▶ _INFORMATION GIVEN_:
_ _ _ _
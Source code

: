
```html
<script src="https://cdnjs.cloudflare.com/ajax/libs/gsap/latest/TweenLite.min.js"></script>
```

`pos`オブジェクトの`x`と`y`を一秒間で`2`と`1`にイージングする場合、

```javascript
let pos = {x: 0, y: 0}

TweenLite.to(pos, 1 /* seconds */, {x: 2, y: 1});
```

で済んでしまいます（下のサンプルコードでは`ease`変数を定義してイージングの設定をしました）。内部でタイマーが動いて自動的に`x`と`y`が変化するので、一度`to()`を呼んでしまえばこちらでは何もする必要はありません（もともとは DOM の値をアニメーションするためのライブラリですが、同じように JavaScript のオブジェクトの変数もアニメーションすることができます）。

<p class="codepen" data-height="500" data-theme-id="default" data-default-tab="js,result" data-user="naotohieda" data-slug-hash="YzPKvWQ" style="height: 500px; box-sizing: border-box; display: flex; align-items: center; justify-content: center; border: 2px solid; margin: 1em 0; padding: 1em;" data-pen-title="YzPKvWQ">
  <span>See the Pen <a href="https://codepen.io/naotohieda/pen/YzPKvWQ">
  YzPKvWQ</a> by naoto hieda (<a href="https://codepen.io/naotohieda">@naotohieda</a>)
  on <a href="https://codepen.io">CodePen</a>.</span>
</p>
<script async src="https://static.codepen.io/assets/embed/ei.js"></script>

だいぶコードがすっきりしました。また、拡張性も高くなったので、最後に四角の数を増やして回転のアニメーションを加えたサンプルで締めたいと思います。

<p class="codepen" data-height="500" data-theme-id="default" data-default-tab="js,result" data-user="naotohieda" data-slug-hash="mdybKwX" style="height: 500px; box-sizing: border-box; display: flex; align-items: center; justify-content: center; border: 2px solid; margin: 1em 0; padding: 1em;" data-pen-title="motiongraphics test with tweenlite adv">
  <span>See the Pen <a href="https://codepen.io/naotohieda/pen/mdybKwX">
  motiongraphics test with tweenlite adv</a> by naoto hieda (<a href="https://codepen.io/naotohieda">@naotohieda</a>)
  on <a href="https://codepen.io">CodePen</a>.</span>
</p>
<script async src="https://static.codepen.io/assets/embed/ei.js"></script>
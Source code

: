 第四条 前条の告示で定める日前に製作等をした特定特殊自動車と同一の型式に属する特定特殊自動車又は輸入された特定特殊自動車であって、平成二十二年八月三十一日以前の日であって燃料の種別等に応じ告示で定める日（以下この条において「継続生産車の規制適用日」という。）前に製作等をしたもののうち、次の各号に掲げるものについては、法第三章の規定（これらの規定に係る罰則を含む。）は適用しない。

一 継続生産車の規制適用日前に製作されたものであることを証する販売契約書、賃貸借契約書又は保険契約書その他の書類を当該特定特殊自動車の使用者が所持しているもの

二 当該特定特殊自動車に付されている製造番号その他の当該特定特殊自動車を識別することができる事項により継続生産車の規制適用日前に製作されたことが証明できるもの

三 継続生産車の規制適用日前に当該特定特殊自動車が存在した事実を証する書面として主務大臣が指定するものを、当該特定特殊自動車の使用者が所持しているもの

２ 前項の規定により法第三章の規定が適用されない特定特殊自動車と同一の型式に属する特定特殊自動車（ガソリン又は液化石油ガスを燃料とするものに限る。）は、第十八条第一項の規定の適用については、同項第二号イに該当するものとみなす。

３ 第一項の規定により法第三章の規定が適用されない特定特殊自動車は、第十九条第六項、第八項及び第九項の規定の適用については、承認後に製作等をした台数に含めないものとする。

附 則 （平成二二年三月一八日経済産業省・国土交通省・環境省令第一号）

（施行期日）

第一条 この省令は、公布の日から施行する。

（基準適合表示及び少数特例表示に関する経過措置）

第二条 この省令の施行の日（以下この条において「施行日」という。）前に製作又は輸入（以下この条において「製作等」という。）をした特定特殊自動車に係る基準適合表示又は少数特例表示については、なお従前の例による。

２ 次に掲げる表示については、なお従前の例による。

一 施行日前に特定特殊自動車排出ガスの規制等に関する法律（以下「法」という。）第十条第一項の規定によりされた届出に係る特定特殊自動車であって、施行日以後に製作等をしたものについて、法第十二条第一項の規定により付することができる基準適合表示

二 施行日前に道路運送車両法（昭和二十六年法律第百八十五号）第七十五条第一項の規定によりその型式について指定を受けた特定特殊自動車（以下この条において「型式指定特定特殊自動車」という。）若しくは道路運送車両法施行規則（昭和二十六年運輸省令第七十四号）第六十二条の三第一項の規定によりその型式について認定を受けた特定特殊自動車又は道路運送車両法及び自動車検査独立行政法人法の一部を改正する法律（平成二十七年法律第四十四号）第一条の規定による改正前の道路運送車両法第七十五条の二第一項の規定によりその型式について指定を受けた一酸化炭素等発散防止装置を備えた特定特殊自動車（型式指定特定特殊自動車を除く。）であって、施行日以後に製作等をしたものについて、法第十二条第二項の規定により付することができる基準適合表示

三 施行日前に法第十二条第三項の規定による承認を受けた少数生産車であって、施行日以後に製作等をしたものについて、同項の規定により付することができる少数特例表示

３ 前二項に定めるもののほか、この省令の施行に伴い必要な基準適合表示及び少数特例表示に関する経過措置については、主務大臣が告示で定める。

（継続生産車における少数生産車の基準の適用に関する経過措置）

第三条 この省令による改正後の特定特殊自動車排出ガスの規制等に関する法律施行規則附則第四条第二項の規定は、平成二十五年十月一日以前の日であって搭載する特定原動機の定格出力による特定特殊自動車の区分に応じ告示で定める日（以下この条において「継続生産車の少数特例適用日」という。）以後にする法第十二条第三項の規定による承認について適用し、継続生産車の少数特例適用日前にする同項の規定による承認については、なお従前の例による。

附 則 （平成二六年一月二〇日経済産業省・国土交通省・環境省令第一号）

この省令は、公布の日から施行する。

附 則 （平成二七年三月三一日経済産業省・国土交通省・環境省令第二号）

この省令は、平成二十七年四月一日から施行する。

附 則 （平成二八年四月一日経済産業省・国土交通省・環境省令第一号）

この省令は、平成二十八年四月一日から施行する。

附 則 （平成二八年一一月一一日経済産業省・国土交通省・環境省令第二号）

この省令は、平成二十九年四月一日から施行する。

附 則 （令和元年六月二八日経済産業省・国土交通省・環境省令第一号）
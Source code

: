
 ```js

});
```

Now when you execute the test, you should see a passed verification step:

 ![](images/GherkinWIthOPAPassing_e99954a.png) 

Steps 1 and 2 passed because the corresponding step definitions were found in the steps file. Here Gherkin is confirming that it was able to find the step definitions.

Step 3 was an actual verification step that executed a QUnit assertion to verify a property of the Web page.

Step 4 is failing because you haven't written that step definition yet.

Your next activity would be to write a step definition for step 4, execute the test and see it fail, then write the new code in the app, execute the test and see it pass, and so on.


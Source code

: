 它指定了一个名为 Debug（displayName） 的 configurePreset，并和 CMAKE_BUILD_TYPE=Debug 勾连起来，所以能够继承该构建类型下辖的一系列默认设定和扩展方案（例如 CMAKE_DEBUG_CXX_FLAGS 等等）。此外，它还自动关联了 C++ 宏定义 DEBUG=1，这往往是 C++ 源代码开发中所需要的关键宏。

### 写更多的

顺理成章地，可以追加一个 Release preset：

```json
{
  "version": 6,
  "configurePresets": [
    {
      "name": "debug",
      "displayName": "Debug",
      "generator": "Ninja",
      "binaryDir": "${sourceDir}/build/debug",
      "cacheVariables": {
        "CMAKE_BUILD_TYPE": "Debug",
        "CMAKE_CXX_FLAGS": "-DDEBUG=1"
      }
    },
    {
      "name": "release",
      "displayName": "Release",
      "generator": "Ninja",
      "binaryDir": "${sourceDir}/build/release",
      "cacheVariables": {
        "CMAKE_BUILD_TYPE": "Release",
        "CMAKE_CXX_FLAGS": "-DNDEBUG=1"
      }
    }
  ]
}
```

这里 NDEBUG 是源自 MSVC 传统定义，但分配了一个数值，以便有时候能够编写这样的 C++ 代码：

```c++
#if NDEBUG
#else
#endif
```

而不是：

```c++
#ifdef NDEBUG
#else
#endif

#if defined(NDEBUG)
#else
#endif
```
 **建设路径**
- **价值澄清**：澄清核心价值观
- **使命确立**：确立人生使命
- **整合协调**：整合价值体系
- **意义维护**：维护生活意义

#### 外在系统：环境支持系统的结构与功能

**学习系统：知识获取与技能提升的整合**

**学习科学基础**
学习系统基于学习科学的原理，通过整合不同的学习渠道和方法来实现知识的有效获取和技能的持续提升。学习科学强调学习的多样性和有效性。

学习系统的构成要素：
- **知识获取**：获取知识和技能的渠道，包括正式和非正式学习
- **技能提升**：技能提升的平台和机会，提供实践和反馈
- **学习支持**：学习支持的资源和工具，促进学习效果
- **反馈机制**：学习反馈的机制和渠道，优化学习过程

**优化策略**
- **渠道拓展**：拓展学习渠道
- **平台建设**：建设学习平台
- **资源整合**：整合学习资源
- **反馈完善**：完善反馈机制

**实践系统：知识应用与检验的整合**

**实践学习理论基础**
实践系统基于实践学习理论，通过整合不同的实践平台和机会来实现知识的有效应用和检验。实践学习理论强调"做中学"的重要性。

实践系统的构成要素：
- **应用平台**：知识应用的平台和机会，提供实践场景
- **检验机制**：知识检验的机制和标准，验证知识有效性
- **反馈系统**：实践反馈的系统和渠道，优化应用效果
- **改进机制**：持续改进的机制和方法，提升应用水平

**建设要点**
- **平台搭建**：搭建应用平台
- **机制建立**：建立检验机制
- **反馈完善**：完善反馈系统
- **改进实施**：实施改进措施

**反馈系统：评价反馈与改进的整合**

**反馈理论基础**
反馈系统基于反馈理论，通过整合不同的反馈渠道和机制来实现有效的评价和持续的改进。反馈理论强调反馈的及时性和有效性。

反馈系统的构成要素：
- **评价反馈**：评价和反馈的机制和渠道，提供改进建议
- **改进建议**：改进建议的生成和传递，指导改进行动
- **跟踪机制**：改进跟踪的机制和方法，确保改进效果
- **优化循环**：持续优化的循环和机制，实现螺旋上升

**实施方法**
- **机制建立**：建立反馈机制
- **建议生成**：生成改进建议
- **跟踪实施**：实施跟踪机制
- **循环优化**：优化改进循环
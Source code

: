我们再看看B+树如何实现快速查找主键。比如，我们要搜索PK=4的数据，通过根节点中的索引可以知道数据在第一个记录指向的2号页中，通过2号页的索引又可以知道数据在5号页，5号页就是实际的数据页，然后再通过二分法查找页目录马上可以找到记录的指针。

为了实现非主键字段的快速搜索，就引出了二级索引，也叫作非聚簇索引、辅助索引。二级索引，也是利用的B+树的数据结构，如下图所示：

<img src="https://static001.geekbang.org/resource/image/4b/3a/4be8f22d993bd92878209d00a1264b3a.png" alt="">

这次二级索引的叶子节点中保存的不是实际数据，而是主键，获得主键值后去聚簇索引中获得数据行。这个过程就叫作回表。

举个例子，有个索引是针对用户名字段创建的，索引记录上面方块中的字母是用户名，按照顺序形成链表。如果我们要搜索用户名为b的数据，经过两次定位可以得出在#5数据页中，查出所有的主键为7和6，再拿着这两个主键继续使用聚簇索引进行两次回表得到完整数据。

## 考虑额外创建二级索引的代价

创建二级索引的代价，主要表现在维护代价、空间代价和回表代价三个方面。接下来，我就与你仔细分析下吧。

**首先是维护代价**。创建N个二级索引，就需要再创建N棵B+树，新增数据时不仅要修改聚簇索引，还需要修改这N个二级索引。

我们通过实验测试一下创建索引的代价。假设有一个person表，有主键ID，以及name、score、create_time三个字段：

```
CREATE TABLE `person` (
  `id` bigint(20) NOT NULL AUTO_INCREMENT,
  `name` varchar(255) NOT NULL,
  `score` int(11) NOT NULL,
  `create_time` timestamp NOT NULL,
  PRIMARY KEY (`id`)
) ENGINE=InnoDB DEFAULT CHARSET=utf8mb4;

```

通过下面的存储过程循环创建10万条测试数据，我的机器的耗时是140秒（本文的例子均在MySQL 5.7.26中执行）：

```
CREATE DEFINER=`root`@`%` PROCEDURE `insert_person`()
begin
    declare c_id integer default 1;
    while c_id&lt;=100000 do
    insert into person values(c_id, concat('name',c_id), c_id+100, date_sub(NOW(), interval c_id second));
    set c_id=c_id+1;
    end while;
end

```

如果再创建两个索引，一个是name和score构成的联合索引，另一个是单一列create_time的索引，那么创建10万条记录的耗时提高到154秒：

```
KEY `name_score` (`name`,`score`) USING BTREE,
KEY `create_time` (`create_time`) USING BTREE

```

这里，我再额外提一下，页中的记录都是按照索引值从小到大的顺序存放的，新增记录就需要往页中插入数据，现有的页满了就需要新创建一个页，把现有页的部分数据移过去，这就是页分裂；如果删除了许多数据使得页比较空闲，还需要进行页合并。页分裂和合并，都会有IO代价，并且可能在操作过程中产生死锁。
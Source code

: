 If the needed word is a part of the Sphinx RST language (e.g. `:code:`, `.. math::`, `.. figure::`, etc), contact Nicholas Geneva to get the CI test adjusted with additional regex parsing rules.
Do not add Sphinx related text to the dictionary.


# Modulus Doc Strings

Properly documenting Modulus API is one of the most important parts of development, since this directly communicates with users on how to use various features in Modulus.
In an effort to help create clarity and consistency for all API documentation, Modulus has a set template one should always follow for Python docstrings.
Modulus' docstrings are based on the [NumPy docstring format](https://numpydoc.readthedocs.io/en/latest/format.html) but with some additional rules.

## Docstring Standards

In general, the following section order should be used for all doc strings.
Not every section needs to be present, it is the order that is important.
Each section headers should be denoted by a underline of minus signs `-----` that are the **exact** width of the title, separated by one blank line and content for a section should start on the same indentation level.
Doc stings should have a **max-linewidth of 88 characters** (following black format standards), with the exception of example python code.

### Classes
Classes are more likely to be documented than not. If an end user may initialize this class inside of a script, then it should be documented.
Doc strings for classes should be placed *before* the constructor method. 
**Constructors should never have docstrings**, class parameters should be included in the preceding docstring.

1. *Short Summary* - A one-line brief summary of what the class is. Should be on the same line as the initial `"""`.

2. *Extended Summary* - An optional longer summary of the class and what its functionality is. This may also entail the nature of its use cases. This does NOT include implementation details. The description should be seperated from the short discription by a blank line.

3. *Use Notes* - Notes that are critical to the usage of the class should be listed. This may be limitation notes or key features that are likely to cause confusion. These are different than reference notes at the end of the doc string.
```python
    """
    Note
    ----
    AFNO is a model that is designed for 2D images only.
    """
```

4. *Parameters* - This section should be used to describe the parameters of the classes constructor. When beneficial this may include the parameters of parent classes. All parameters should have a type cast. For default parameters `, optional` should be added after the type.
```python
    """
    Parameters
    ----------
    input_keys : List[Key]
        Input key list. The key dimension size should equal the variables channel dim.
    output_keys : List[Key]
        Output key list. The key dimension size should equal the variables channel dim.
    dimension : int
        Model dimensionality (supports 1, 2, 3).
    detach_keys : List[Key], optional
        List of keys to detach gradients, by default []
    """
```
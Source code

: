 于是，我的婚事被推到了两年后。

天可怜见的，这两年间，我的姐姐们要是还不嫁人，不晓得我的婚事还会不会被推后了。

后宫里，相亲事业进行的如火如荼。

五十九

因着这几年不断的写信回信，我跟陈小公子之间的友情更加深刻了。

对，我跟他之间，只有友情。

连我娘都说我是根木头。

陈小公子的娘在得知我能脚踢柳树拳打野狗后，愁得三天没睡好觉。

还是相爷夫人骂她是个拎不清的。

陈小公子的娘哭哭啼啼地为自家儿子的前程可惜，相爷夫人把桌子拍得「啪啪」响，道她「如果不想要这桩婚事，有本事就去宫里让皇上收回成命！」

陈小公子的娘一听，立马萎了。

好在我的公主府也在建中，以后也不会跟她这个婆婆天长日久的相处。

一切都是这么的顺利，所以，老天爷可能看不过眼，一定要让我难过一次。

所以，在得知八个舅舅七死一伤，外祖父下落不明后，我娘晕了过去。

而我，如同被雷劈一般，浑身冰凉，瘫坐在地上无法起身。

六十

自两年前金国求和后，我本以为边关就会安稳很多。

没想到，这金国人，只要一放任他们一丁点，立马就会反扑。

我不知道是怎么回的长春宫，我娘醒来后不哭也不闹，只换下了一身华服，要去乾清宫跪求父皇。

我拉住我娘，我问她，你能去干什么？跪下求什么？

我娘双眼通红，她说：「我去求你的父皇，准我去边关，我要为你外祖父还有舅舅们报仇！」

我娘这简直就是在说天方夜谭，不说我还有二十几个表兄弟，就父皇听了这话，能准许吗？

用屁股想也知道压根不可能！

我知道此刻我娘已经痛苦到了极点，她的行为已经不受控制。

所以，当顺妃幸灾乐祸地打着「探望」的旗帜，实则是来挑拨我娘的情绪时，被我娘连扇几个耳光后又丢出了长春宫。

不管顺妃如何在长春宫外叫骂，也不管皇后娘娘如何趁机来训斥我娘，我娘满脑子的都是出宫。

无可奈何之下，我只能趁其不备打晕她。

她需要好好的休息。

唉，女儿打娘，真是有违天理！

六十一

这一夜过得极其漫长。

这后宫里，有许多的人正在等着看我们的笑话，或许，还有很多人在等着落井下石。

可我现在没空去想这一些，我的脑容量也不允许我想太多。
_ _ _ _
▶ _INSTRUCTIONS FOR THE TASK_:
Using the entries above, repeat only the lines from the one containing "4. *Parameters* - This" through the one containing "所以，在得知八个舅舅七死一伤，外祖父下落不明后，我娘晕了过去。", end lines included.

▶ _EXPECTED OUTPUT_:
4. *Parameters* - This section should be used to describe the parameters of the classes constructor. When beneficial this may include the parameters of parent classes. All parameters should have a type cast. For default parameters `, optional` should be added after the type.
```python
    """
    Parameters
    ----------
    input_keys : List[Key]
        Input key list. The key dimension size should equal the variables channel dim.
    output_keys : List[Key]
        Output key list. The key dimension size should equal the variables channel dim.
    dimension : int
        Model dimensionality (supports 1, 2, 3).
    detach_keys : List[Key], optional
        List of keys to detach gradients, by default []
    """
```
Source code

: 于是，我的婚事被推到了两年后。

天可怜见的，这两年间，我的姐姐们要是还不嫁人，不晓得我的婚事还会不会被推后了。

后宫里，相亲事业进行的如火如荼。

五十九

因着这几年不断的写信回信，我跟陈小公子之间的友情更加深刻了。

对，我跟他之间，只有友情。

连我娘都说我是根木头。

陈小公子的娘在得知我能脚踢柳树拳打野狗后，愁得三天没睡好觉。

还是相爷夫人骂她是个拎不清的。

陈小公子的娘哭哭啼啼地为自家儿子的前程可惜，相爷夫人把桌子拍得「啪啪」响，道她「如果不想要这桩婚事，有本事就去宫里让皇上收回成命！」

陈小公子的娘一听，立马萎了。

好在我的公主府也在建中，以后也不会跟她这个婆婆天长日久的相处。

一切都是这么的顺利，所以，老天爷可能看不过眼，一定要让我难过一次。

所以，在得知八个舅舅七死一伤，外祖父下落不明后，我娘晕了过去。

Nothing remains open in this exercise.